(Items listed in a dataset)
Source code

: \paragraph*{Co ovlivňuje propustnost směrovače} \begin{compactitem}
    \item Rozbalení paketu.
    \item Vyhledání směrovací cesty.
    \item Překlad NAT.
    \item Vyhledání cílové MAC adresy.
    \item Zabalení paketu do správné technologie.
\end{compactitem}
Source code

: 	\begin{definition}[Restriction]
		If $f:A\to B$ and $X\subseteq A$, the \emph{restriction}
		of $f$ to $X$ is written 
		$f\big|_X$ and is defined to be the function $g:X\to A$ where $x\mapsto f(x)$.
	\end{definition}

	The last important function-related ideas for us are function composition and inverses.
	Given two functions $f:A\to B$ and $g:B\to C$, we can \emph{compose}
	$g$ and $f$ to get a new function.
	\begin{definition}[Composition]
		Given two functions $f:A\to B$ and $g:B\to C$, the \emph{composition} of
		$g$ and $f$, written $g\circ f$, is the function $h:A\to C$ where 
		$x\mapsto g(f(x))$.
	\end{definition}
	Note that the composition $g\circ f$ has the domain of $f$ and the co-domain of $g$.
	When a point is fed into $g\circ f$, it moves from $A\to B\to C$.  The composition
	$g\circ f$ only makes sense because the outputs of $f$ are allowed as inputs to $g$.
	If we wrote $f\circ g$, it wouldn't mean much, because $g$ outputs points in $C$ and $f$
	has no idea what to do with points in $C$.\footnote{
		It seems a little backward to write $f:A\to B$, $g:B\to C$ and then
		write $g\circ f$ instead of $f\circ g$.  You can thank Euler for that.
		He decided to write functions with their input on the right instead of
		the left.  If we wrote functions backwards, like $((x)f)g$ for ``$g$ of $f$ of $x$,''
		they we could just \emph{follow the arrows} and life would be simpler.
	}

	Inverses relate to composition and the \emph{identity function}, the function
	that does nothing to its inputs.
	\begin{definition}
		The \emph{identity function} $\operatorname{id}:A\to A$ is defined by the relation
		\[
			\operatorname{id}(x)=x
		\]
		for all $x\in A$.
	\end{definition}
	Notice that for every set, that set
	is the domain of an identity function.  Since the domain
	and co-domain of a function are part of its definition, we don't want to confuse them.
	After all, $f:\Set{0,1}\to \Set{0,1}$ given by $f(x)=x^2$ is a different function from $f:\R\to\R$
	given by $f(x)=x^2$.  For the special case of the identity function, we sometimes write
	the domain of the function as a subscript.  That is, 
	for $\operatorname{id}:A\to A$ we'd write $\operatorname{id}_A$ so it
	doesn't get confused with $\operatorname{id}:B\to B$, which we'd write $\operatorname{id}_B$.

▸ What to work on:
However many lines the data holds, return each one exactly.

▸ Task answer:
Source code

: \paragraph*{Co ovlivňuje propustnost směrovače} \begin{compactitem}
    \item Rozbalení paketu.
    \item Vyhledání směrovací cesty.
    \item Překlad NAT.
    \item Vyhledání cílové MAC adresy.
    \item Zabalení paketu do správné technologie.
\end{compactitem}
Source code

: 	\begin{definition}[Restriction]
		If $f:A\to B$ and $X\subseteq A$, the \emph{restriction}
		of $f$ to $X$ is written 
		$f\big|_X$ and is defined to be the function $g:X\to A$ where $x\mapsto f(x)$.
	\end{definition}

	The last important function-related ideas for us are function composition and inverses.
	Given two functions $f:A\to B$ and $g:B\to C$, we can \emph{compose}
	$g$ and $f$ to get a new function.
	\begin{definition}[Composition]
		Given two functions $f:A\to B$ and $g:B\to C$, the \emph{composition} of
		$g$ and $f$, written $g\circ f$, is the function $h:A\to C$ where 
		$x\mapsto g(f(x))$.
	\end{definition}
	Note that the composition $g\circ f$ has the domain of $f$ and the co-domain of $g$.
	When a point is fed into $g\circ f$, it moves from $A\to B\to C$.  The composition
	$g\circ f$ only makes sense because the outputs of $f$ are allowed as inputs to $g$.
	If we wrote $f\circ g$, it wouldn't mean much, because $g$ outputs points in $C$ and $f$
	has no idea what to do with points in $C$.\footnote{
		It seems a little backward to write $f:A\to B$, $g:B\to C$ and then
		write $g\circ f$ instead of $f\circ g$.  You can thank Euler for that.
		He decided to write functions with their input on the right instead of
		the left.  If we wrote functions backwards, like $((x)f)g$ for ``$g$ of $f$ of $x$,''
		they we could just \emph{follow the arrows} and life would be simpler.
	}

	Inverses relate to composition and the \emph{identity function}, the function
	that does nothing to its inputs.
	\begin{definition}
		The \emph{identity function} $\operatorname{id}:A\to A$ is defined by the relation
		\[
			\operatorname{id}(x)=x
		\]
		for all $x\in A$.
	\end{definition}
	Notice that for every set, that set
	is the domain of an identity function.  Since the domain
	and co-domain of a function are part of its definition, we don't want to confuse them.
	After all, $f:\Set{0,1}\to \Set{0,1}$ given by $f(x)=x^2$ is a different function from $f:\R\to\R$
	given by $f(x)=x^2$.  For the special case of the identity function, we sometimes write
	the domain of the function as a subscript.  That is, 
	for $\operatorname{id}:A\to A$ we'd write $\operatorname{id}_A$ so it
	doesn't get confused with $\operatorname{id}:B\to B$, which we'd write $\operatorname{id}_B$.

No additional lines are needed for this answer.